▸ Task
Your answer must be an exact copy of the data, without any pictures.

▸ Data for this exercise
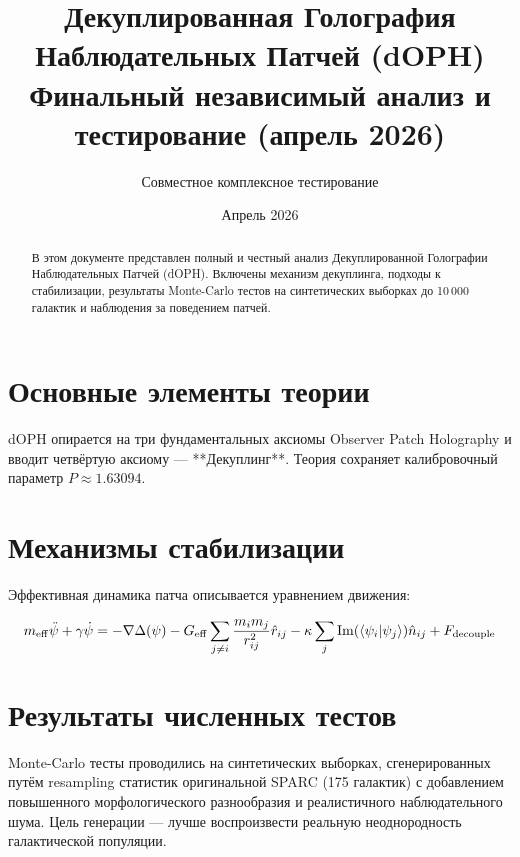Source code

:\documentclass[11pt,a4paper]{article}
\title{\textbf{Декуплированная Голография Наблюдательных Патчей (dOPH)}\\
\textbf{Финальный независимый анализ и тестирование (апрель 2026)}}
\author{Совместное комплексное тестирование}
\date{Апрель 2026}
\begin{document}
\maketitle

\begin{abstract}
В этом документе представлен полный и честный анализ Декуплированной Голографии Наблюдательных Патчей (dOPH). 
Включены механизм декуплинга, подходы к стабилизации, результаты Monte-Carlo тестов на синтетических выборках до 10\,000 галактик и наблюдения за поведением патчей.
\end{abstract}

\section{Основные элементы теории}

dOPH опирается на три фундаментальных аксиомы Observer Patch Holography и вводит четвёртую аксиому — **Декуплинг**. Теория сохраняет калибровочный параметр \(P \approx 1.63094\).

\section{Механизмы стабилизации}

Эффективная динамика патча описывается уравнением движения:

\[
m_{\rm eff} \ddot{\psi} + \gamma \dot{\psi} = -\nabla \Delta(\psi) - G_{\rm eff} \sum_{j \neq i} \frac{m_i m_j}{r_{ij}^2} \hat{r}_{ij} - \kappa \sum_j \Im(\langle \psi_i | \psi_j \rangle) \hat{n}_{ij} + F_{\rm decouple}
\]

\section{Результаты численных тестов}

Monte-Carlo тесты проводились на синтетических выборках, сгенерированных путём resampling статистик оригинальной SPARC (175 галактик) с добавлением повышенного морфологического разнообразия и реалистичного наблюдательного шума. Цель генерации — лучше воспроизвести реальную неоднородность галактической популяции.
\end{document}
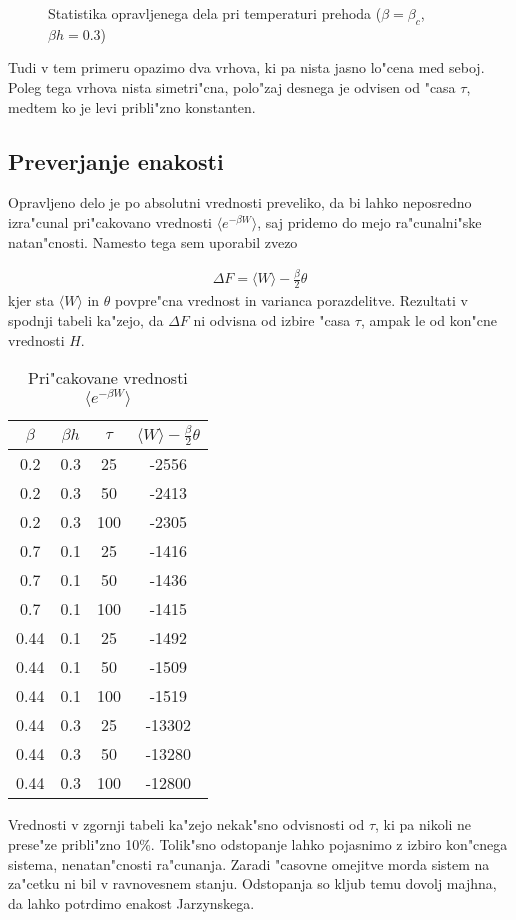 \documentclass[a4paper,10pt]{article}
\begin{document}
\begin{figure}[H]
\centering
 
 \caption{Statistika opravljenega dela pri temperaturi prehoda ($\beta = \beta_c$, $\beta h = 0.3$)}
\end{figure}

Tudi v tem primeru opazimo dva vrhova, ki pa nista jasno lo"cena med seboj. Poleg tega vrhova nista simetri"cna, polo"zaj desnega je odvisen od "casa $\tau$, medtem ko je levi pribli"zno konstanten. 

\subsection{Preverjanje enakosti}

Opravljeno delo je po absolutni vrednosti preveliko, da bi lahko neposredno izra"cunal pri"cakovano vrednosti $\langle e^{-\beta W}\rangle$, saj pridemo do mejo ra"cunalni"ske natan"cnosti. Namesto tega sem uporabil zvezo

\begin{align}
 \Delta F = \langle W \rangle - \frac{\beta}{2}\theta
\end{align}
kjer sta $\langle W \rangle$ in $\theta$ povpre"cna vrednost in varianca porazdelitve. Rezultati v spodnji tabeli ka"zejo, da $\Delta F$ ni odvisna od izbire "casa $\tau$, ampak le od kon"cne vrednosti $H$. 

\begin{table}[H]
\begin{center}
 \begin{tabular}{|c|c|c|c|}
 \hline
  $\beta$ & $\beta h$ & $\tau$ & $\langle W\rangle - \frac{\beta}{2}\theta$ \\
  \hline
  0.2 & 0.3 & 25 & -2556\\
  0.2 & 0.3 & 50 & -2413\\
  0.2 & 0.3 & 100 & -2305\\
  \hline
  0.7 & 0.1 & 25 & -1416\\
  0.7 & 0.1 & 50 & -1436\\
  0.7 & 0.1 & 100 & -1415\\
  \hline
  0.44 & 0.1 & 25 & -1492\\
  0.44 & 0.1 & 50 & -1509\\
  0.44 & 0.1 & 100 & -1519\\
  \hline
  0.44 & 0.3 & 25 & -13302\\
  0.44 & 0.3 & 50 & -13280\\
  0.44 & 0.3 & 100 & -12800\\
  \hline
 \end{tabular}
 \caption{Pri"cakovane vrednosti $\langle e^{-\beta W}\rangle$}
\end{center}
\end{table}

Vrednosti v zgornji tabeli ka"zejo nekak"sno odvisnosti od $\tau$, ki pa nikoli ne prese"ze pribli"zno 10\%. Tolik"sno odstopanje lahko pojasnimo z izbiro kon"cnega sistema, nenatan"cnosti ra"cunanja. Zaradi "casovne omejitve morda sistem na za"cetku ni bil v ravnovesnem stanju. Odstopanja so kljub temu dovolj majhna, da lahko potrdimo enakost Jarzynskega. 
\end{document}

▸ Completed exercise
Source code

:\documentclass[11pt,a4paper]{article}
\title{\textbf{Декуплированная Голография Наблюдательных Патчей (dOPH)}\\
\textbf{Финальный независимый анализ и тестирование (апрель 2026)}}
\author{Совместное комплексное тестирование}
\date{Апрель 2026}
\begin{document}
\maketitle

\begin{abstract}
В этом документе представлен полный и честный анализ Декуплированной Голографии Наблюдательных Патчей (dOPH). 
Включены механизм декуплинга, подходы к стабилизации, результаты Monte-Carlo тестов на синтетических выборках до 10\,000 галактик и наблюдения за поведением патчей.
\end{abstract}

\section{Основные элементы теории}

dOPH опирается на три фундаментальных аксиомы Observer Patch Holography и вводит четвёртую аксиому — **Декуплинг**. Теория сохраняет калибровочный параметр \(P \approx 1.63094\).

\section{Механизмы стабилизации}

Эффективная динамика патча описывается уравнением движения:

\[
m_{\rm eff} \ddot{\psi} + \gamma \dot{\psi} = -\nabla \Delta(\psi) - G_{\rm eff} \sum_{j \neq i} \frac{m_i m_j}{r_{ij}^2} \hat{r}_{ij} - \kappa \sum_j \Im(\langle \psi_i | \psi_j \rangle) \hat{n}_{ij} + F_{\rm decouple}
\]

\section{Результаты численных тестов}

Monte-Carlo тесты проводились на синтетических выборках, сгенерированных путём resampling статистик оригинальной SPARC (175 галактик) с добавлением повышенного морфологического разнообразия и реалистичного наблюдательного шума. Цель генерации — лучше воспроизвести реальную неоднородность галактической популяции.
\end{document}
 \documentclass[a4paper,10pt]{article}
\begin{document}
\begin{figure}[H]
\centering
 
 \caption{Statistika opravljenega dela pri temperaturi prehoda ($\beta = \beta_c$, $\beta h = 0.3$)}
\end{figure}

Tudi v tem primeru opazimo dva vrhova, ki pa nista jasno lo"cena med seboj. Poleg tega vrhova nista simetri"cna, polo"zaj desnega je odvisen od "casa $\tau$, medtem ko je levi pribli"zno konstanten. 

\subsection{Preverjanje enakosti}

Opravljeno delo je po absolutni vrednosti preveliko, da bi lahko neposredno izra"cunal pri"cakovano vrednosti $\langle e^{-\beta W}\rangle$, saj pridemo do mejo ra"cunalni"ske natan"cnosti. Namesto tega sem uporabil zvezo

\begin{align}
 \Delta F = \langle W \rangle - \frac{\beta}{2}\theta
\end{align}
kjer sta $\langle W \rangle$ in $\theta$ povpre"cna vrednost in varianca porazdelitve. Rezultati v spodnji tabeli ka"zejo, da $\Delta F$ ni odvisna od izbire "casa $\tau$, ampak le od kon"cne vrednosti $H$. 

\begin{table}[H]
\begin{center}
 \begin{tabular}{|c|c|c|c|}
 \hline
  $\beta$ & $\beta h$ & $\tau$ & $\langle W\rangle - \frac{\beta}{2}\theta$ \\
  \hline
  0.2 & 0.3 & 25 & -2556\\
  0.2 & 0.3 & 50 & -2413\\
  0.2 & 0.3 & 100 & -2305\\
  \hline
  0.7 & 0.1 & 25 & -1416\\
  0.7 & 0.1 & 50 & -1436\\
  0.7 & 0.1 & 100 & -1415\\
  \hline
  0.44 & 0.1 & 25 & -1492\\
  0.44 & 0.1 & 50 & -1509\\
  0.44 & 0.1 & 100 & -1519\\
  \hline
  0.44 & 0.3 & 25 & -13302\\
  0.44 & 0.3 & 50 & -13280\\
  0.44 & 0.3 & 100 & -12800\\
  \hline
 \end{tabular}
 \caption{Pri"cakovane vrednosti $\langle e^{-\beta W}\rangle$}
\end{center}
\end{table}

Vrednosti v zgornji tabeli ka"zejo nekak"sno odvisnosti od $\tau$, ki pa nikoli ne prese"ze pribli"zno 10\%. Tolik"sno odstopanje lahko pojasnimo z izbiro kon"cnega sistema, nenatan"cnosti ra"cunanja. Zaradi "casovne omejitve morda sistem na za"cetku ni bil v ravnovesnem stanju. Odstopanja so kljub temu dovolj majhna, da lahko potrdimo enakost Jarzynskega. 
\end{document}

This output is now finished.